# [Activity]
Every line from the one with "### DelegatingFilterProxy" to the one with "第二步debug结果如下图所示，惊不惊喜？十五个过滤器都在这里了！", including those two, is to be copied exactly; all other lines of the entries below are left out.

Stored data entries:
BEGIN

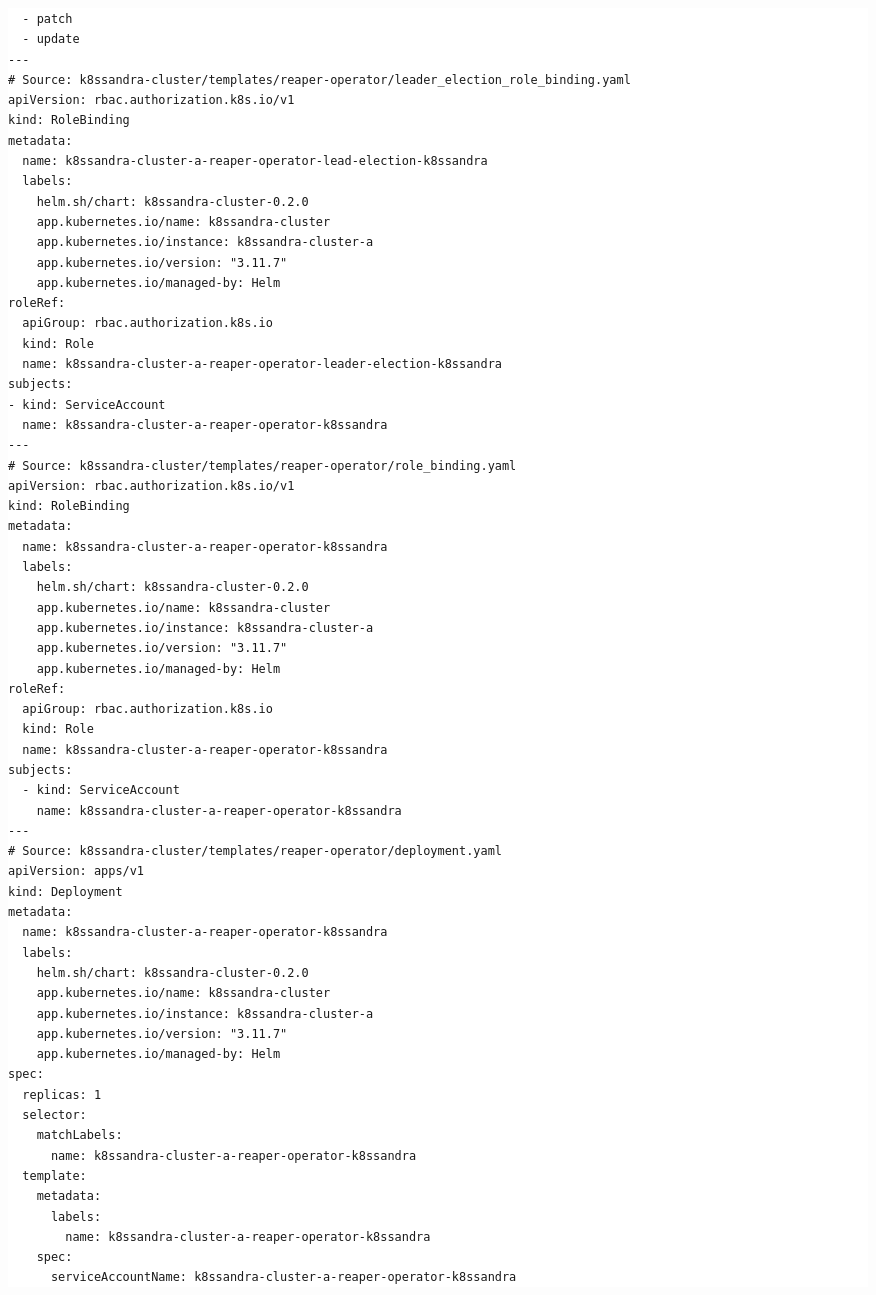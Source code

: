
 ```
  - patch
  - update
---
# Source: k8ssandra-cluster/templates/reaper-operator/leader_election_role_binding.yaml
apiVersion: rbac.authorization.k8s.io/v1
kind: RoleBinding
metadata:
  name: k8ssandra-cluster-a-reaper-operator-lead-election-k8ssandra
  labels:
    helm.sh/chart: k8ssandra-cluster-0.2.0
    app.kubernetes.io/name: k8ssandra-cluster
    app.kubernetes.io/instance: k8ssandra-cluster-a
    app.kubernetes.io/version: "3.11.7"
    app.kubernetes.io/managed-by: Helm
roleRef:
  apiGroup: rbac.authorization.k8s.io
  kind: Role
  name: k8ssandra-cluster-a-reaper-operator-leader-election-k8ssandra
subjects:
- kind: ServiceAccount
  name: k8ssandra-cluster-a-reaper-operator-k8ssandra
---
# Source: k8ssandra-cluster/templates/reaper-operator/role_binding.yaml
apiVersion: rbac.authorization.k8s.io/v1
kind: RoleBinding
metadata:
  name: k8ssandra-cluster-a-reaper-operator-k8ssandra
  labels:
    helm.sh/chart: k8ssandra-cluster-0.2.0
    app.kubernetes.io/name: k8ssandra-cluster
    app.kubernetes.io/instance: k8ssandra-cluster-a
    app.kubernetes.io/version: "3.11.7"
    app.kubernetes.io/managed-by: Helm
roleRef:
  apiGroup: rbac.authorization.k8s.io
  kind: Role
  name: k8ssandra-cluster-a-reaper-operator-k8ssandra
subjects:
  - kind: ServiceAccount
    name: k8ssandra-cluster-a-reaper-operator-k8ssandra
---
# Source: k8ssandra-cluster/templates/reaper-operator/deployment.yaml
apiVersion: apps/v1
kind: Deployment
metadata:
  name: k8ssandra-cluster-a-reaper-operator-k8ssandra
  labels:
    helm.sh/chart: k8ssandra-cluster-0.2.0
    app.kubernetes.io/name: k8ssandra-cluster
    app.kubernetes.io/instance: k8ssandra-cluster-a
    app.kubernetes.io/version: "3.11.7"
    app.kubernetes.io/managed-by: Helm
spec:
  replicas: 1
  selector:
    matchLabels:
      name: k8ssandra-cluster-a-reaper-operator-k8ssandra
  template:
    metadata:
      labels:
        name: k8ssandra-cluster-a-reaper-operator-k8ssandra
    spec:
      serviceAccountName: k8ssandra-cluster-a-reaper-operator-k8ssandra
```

END
BEGIN

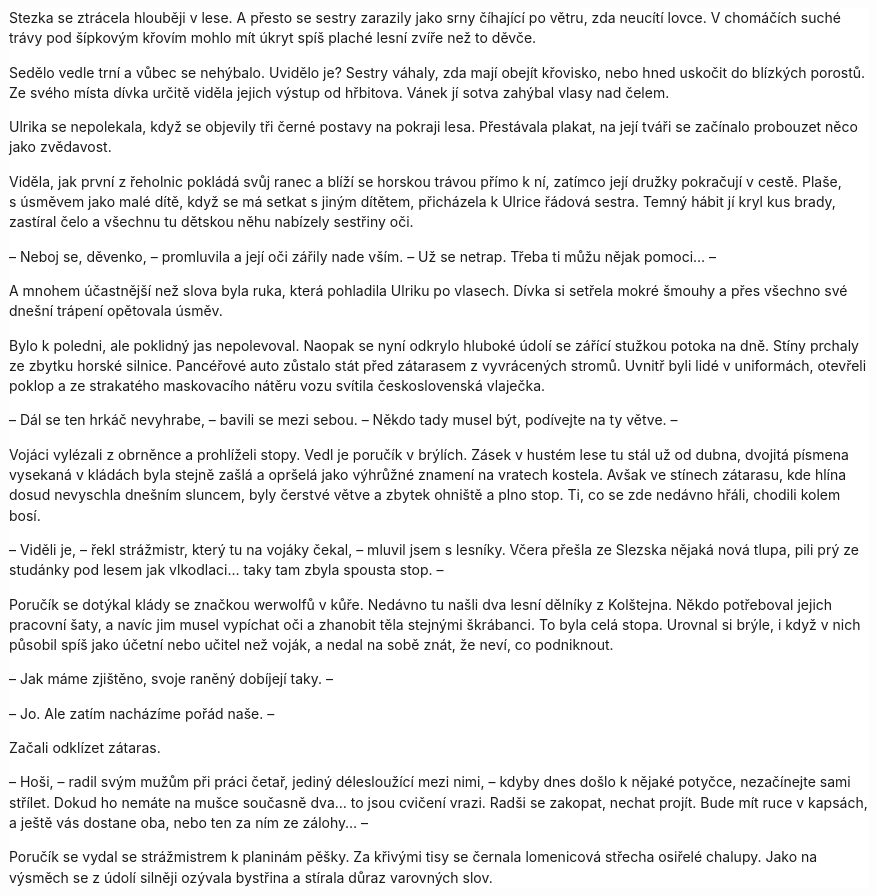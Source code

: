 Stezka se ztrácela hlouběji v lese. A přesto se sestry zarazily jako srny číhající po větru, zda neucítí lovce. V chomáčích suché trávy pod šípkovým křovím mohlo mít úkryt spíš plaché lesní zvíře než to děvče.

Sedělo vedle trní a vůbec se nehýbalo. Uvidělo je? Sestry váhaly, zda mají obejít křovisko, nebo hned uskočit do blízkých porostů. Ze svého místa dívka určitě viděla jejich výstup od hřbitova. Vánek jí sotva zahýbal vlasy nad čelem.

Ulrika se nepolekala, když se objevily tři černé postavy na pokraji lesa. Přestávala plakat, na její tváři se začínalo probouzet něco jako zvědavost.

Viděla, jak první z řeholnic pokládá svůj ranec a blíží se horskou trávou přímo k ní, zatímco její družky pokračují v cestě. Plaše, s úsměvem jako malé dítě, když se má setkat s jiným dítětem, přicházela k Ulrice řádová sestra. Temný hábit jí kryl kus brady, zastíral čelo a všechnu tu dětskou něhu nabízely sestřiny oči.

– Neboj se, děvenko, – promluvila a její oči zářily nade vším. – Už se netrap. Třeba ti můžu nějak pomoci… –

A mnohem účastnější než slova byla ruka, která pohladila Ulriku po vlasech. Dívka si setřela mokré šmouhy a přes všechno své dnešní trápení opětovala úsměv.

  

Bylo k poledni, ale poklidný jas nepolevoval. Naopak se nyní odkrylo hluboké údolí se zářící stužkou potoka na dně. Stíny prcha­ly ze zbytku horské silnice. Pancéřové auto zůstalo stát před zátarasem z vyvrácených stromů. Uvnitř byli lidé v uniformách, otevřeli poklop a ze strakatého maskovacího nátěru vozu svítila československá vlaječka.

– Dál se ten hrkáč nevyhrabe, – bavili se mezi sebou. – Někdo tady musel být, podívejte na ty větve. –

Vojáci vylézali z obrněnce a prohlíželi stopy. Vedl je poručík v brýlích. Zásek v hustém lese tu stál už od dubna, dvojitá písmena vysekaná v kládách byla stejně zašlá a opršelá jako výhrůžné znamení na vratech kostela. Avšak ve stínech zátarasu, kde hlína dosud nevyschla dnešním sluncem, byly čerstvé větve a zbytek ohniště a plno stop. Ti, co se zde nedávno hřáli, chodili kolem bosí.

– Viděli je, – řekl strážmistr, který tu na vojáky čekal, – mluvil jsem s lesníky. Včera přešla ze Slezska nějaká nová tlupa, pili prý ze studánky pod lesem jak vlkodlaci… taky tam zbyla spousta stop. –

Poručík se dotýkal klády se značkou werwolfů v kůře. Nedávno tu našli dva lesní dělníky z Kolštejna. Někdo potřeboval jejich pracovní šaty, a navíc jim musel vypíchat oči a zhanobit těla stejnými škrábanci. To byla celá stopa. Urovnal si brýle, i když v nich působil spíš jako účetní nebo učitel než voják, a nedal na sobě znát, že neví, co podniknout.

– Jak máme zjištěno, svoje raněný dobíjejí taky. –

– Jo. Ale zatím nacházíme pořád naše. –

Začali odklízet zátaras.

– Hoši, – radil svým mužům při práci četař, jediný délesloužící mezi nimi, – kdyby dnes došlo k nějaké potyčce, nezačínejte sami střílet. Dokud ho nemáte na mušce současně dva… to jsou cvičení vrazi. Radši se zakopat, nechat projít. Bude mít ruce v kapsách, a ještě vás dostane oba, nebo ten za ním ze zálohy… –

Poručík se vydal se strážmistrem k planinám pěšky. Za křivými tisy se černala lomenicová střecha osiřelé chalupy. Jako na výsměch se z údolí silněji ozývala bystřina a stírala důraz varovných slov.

END
BEGIN

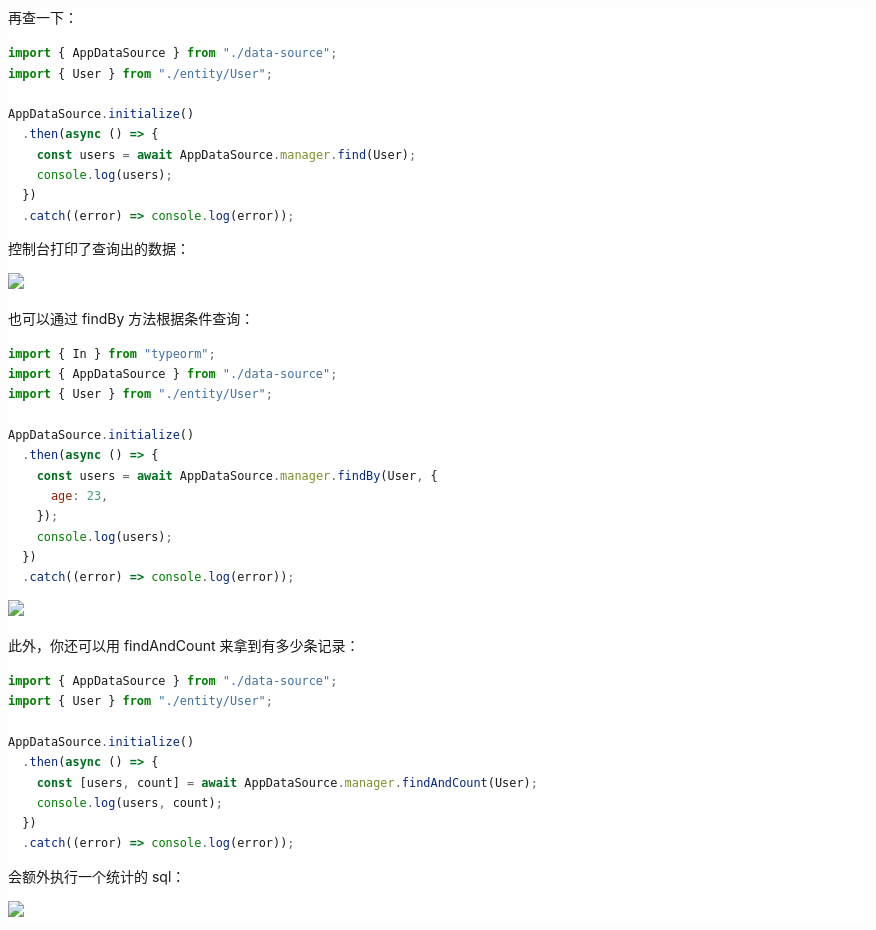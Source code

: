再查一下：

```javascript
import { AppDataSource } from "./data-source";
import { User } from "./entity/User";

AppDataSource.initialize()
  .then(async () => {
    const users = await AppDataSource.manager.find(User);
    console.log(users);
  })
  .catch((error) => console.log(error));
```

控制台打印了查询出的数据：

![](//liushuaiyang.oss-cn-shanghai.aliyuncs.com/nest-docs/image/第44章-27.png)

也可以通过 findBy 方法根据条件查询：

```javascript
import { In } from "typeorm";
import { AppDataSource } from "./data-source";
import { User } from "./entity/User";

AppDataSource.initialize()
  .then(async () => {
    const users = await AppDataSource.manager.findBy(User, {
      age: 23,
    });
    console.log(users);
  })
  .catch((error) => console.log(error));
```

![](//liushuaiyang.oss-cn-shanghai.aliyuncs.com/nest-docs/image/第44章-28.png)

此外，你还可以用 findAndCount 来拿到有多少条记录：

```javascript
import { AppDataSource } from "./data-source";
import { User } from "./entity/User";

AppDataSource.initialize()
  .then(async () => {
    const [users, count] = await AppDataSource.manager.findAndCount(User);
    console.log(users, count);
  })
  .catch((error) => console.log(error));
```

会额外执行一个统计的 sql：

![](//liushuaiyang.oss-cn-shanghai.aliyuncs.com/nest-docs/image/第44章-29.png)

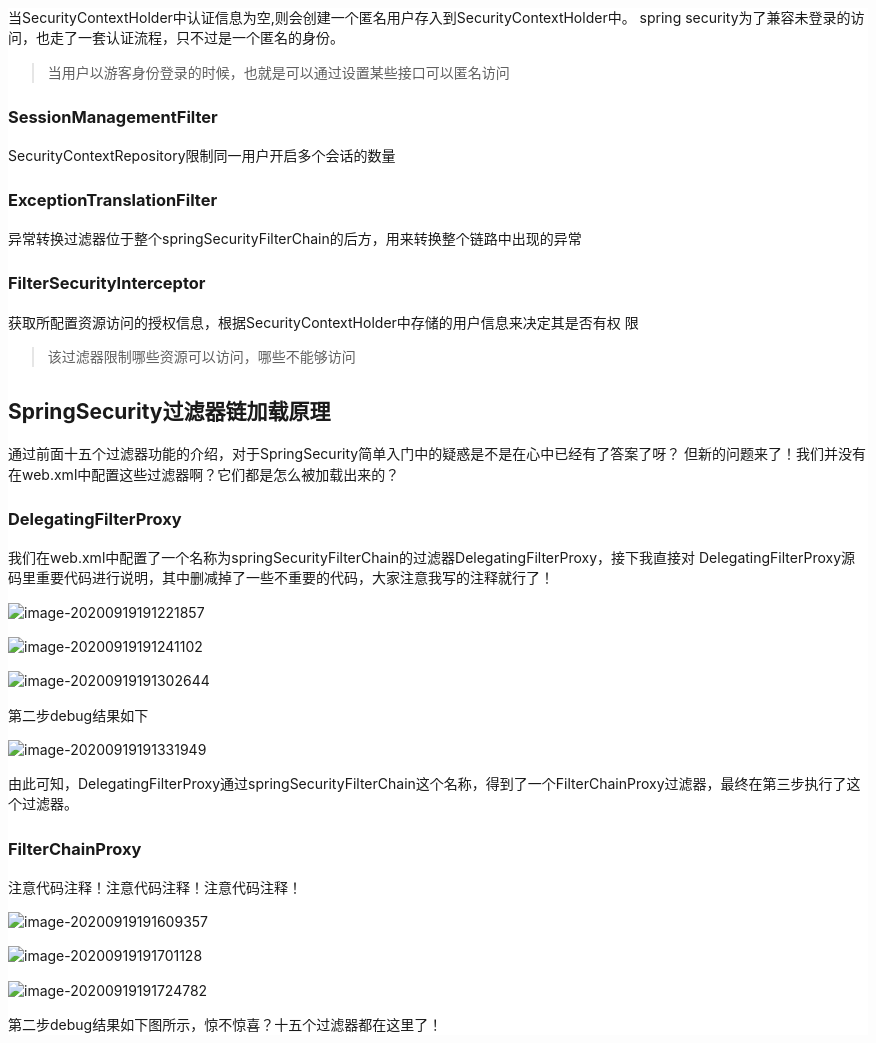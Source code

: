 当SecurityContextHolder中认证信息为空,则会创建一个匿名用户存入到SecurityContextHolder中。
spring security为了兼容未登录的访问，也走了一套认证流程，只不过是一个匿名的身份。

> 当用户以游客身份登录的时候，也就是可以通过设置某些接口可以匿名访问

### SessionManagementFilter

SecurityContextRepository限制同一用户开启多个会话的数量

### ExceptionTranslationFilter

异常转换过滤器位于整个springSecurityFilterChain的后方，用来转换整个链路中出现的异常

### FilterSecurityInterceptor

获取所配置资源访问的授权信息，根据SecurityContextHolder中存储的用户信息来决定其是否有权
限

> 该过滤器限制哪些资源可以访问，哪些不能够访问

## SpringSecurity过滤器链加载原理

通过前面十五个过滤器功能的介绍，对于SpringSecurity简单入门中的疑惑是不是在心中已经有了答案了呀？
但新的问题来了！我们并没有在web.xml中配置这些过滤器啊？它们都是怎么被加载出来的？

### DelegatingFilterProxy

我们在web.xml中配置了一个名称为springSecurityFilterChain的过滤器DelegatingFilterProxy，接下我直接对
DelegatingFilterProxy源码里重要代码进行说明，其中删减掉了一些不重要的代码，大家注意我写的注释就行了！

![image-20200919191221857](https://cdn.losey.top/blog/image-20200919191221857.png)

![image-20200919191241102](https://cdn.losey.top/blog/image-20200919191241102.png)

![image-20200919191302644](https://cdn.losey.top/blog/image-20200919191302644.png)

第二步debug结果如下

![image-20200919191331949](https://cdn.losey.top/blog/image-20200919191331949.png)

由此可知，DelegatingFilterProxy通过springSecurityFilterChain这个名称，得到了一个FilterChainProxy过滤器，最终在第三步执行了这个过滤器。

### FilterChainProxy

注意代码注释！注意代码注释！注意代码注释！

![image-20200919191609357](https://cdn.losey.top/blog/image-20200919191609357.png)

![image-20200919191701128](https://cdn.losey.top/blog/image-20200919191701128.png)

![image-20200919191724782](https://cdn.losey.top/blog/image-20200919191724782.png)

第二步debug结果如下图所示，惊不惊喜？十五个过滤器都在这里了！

END

# [Response for this exercise]
### DelegatingFilterProxy

我们在web.xml中配置了一个名称为springSecurityFilterChain的过滤器DelegatingFilterProxy，接下我直接对
DelegatingFilterProxy源码里重要代码进行说明，其中删减掉了一些不重要的代码，大家注意我写的注释就行了！

![image-20200919191221857](https://cdn.losey.top/blog/image-20200919191221857.png)

![image-20200919191241102](https://cdn.losey.top/blog/image-20200919191241102.png)

![image-20200919191302644](https://cdn.losey.top/blog/image-20200919191302644.png)

第二步debug结果如下

![image-20200919191331949](https://cdn.losey.top/blog/image-20200919191331949.png)

由此可知，DelegatingFilterProxy通过springSecurityFilterChain这个名称，得到了一个FilterChainProxy过滤器，最终在第三步执行了这个过滤器。

### FilterChainProxy

注意代码注释！注意代码注释！注意代码注释！

![image-20200919191609357](https://cdn.losey.top/blog/image-20200919191609357.png)

![image-20200919191701128](https://cdn.losey.top/blog/image-20200919191701128.png)

![image-20200919191724782](https://cdn.losey.top/blog/image-20200919191724782.png)

第二步debug结果如下图所示，惊不惊喜？十五个过滤器都在这里了！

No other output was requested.